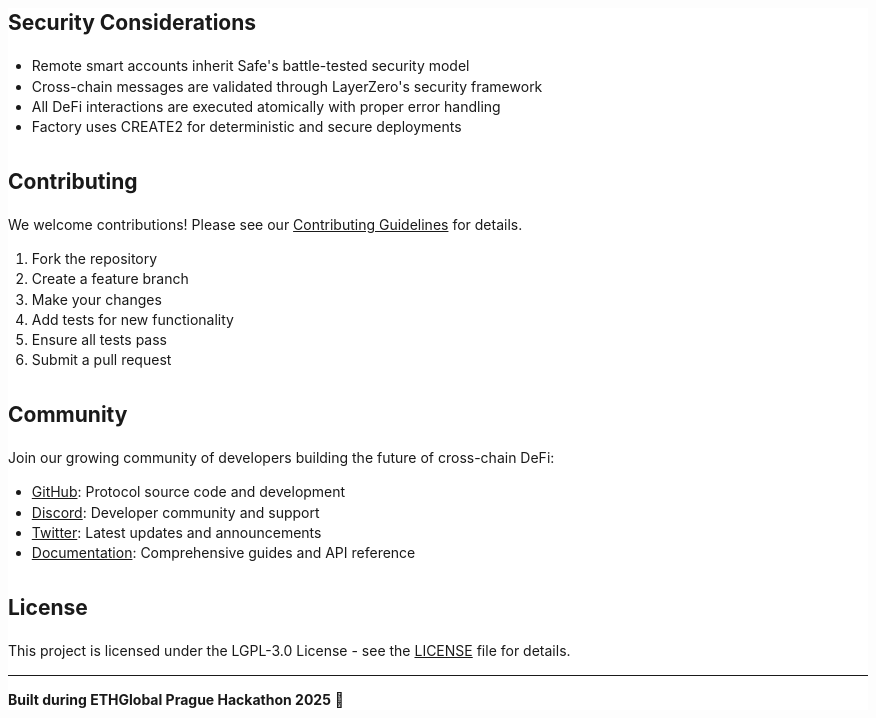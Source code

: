 ## Security Considerations

- Remote smart accounts inherit Safe's battle-tested security model
- Cross-chain messages are validated through LayerZero's security framework
- All DeFi interactions are executed atomically with proper error handling
- Factory uses CREATE2 for deterministic and secure deployments

## Contributing

We welcome contributions! Please see our [Contributing Guidelines](CONTRIBUTING.md) for details.

1. Fork the repository
2. Create a feature branch
3. Make your changes
4. Add tests for new functionality
5. Ensure all tests pass
6. Submit a pull request

## Community

Join our growing community of developers building the future of cross-chain DeFi:

- [GitHub](https://github.com/remote-protocol): Protocol source code and development
- [Discord](https://discord.gg/remote-protocol): Developer community and support
- [Twitter](https://twitter.com/remote_protocol): Latest updates and announcements
- [Documentation](https://docs.remote-protocol.xyz): Comprehensive guides and API reference

## License

This project is licensed under the LGPL-3.0 License - see the [LICENSE](LICENSE) file for details.

---

**Built during ETHGlobal Prague Hackathon 2025** 🚀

■ ■ ■ ■ ■

▶ [Prompt]: Reproduce the records in full and leave the images behind.

▶ [Answer to this exercise]:
Source code

: ## Security Considerations

- Remote smart accounts inherit Safe's battle-tested security model
- Cross-chain messages are validated through LayerZero's security framework
- All DeFi interactions are executed atomically with proper error handling
- Factory uses CREATE2 for deterministic and secure deployments

## Contributing

We welcome contributions! Please see our [Contributing Guidelines](CONTRIBUTING.md) for details.

1. Fork the repository
2. Create a feature branch
3. Make your changes
4. Add tests for new functionality
5. Ensure all tests pass
6. Submit a pull request

## Community

Join our growing community of developers building the future of cross-chain DeFi:

- [GitHub](https://github.com/remote-protocol): Protocol source code and development
- [Discord](https://discord.gg/remote-protocol): Developer community and support
- [Twitter](https://twitter.com/remote_protocol): Latest updates and announcements
- [Documentation](https://docs.remote-protocol.xyz): Comprehensive guides and API reference

## License

This project is licensed under the LGPL-3.0 License - see the [LICENSE](LICENSE) file for details.

---

**Built during ETHGlobal Prague Hackathon 2025** 🚀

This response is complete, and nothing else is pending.